» **Your assignment**: Which of the lines in the listing that follows hold "frac"? Pull each one out.

» **Provided records**:
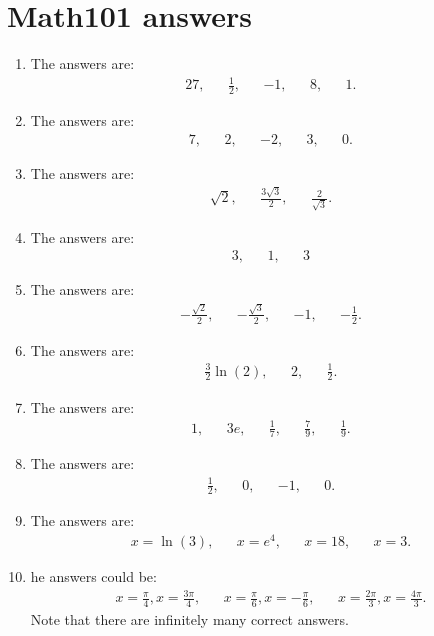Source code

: \newpage
\section{Math101 answers}
\begin{enumerate}
	\item The answers are:
	\begin{align*}
	27,&& \frac{1}{2}, &&-1,&&8,&&1.
	\end{align*}
	\item The answers are:
	\begin{align*}
	7,&& 2,&& -2,&& 3,&&0.
	\end{align*}
	
	\item The answers are:
	\begin{align*}
	\sqrt{2},&& \frac{3\sqrt{3}}{2},&& \frac{2}{\sqrt{3}}.
	\end{align*}
	

	\item The answers are:
	\begin{align*}
	3,&&1,&& 3
	\end{align*}
	
	\item The answers are:
	\begin{align*}
	-\frac{\sqrt{2}}{2},&& -\frac{\sqrt{3}}{2},&&-1,&& -\frac{1}{2}.
	\end{align*}
	
	
	\item The answers are:
	\begin{align*}
	\frac{3}{2}\ln(2),&& 2,&& \frac{1}{2}.
	\end{align*}
	
	
	\item The answers are:
	\begin{align*}
	1,&&3e,&& \frac{1}{7},&& \frac{7}{9},&& \frac{1}{9}.
	\end{align*}
	
	\item The answers are:
	\begin{align*}
	\frac{1}{2},&& 0,&& -1,&& 0.
	\end{align*}
	
	
	\item The answers are: 
	\begin{align*}
	x=\ln(3),&& x=e^4,&& x=18,&& x=3.
	\end{align*}
	

	\item he answers could be:
	\begin{align*}
	x=\frac{\pi}{4},x=\frac{3\pi}{4},&& x=\frac{\pi}{6},x=-\frac{\pi}{6},&& x=\frac{2\pi}{3},x=\frac{4\pi}{3}.
	\end{align*}
	Note that there are infinitely many correct answers.


\end{enumerate}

» **Exercise solution**:
	27,&& \frac{1}{2}, &&-1,&&8,&&1.
	\sqrt{2},&& \frac{3\sqrt{3}}{2},&& \frac{2}{\sqrt{3}}.
	-\frac{\sqrt{2}}{2},&& -\frac{\sqrt{3}}{2},&&-1,&& -\frac{1}{2}.
	\frac{3}{2}\ln(2),&& 2,&& \frac{1}{2}.
	1,&&3e,&& \frac{1}{7},&& \frac{7}{9},&& \frac{1}{9}.
	\frac{1}{2},&& 0,&& -1,&& 0.
	x=\frac{\pi}{4},x=\frac{3\pi}{4},&& x=\frac{\pi}{6},x=-\frac{\pi}{6},&& x=\frac{2\pi}{3},x=\frac{4\pi}{3}.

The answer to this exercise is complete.